* EXERCISE PROMPT *
All of the data needs to be repeated exactly.

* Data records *
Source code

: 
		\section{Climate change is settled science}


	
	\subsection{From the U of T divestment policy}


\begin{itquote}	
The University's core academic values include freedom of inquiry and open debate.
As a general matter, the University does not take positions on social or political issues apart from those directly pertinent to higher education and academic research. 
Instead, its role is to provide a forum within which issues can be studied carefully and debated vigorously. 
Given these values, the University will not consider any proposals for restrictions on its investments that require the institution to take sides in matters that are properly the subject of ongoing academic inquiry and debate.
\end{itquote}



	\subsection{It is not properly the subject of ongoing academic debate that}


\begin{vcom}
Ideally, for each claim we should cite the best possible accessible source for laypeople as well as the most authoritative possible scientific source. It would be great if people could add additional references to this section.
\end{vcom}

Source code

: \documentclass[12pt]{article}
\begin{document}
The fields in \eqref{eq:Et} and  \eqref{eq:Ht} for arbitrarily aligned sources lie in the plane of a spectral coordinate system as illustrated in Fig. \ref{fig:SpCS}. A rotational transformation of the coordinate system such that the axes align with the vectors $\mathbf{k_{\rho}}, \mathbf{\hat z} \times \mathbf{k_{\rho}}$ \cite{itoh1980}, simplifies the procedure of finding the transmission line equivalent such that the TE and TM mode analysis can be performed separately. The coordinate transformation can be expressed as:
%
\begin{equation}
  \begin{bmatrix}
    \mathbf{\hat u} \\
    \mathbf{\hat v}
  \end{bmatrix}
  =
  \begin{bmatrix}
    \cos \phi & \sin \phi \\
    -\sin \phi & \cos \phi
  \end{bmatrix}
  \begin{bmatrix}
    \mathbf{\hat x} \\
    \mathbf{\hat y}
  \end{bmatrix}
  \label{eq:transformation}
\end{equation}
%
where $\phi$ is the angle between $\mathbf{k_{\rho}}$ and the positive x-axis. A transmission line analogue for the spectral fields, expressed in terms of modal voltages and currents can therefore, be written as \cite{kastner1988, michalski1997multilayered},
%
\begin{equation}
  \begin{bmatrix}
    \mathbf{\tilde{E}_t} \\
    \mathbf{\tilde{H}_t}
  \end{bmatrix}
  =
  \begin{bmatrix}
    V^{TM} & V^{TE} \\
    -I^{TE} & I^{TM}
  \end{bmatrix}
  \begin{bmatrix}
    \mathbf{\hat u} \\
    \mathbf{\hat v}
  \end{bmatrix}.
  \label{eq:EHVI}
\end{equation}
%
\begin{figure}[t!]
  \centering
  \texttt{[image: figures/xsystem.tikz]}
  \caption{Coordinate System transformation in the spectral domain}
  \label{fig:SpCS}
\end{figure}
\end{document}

* WRITTEN RESPONSE *
Source code

: 
		\section{Climate change is settled science}


	
	\subsection{From the U of T divestment policy}


\begin{itquote}	
The University's core academic values include freedom of inquiry and open debate.
As a general matter, the University does not take positions on social or political issues apart from those directly pertinent to higher education and academic research. 
Instead, its role is to provide a forum within which issues can be studied carefully and debated vigorously. 
Given these values, the University will not consider any proposals for restrictions on its investments that require the institution to take sides in matters that are properly the subject of ongoing academic inquiry and debate.
\end{itquote}



	\subsection{It is not properly the subject of ongoing academic debate that}


\begin{vcom}
Ideally, for each claim we should cite the best possible accessible source for laypeople as well as the most authoritative possible scientific source. It would be great if people could add additional references to this section.
\end{vcom}

Source code

: \documentclass[12pt]{article}
\begin{document}
The fields in \eqref{eq:Et} and  \eqref{eq:Ht} for arbitrarily aligned sources lie in the plane of a spectral coordinate system as illustrated in Fig. \ref{fig:SpCS}. A rotational transformation of the coordinate system such that the axes align with the vectors $\mathbf{k_{\rho}}, \mathbf{\hat z} \times \mathbf{k_{\rho}}$ \cite{itoh1980}, simplifies the procedure of finding the transmission line equivalent such that the TE and TM mode analysis can be performed separately. The coordinate transformation can be expressed as:
%
\begin{equation}
  \begin{bmatrix}
    \mathbf{\hat u} \\
    \mathbf{\hat v}
  \end{bmatrix}
  =
  \begin{bmatrix}
    \cos \phi & \sin \phi \\
    -\sin \phi & \cos \phi
  \end{bmatrix}
  \begin{bmatrix}
    \mathbf{\hat x} \\
    \mathbf{\hat y}
  \end{bmatrix}
  \label{eq:transformation}
\end{equation}
%
where $\phi$ is the angle between $\mathbf{k_{\rho}}$ and the positive x-axis. A transmission line analogue for the spectral fields, expressed in terms of modal voltages and currents can therefore, be written as \cite{kastner1988, michalski1997multilayered},
%
\begin{equation}
  \begin{bmatrix}
    \mathbf{\tilde{E}_t} \\
    \mathbf{\tilde{H}_t}
  \end{bmatrix}
  =
  \begin{bmatrix}
    V^{TM} & V^{TE} \\
    -I^{TE} & I^{TM}
  \end{bmatrix}
  \begin{bmatrix}
    \mathbf{\hat u} \\
    \mathbf{\hat v}
  \end{bmatrix}.
  \label{eq:EHVI}
\end{equation}
%
\begin{figure}[t!]
  \centering
  \texttt{[image: figures/xsystem.tikz]}
  \caption{Coordinate System transformation in the spectral domain}
  \label{fig:SpCS}
\end{figure}
\end{document}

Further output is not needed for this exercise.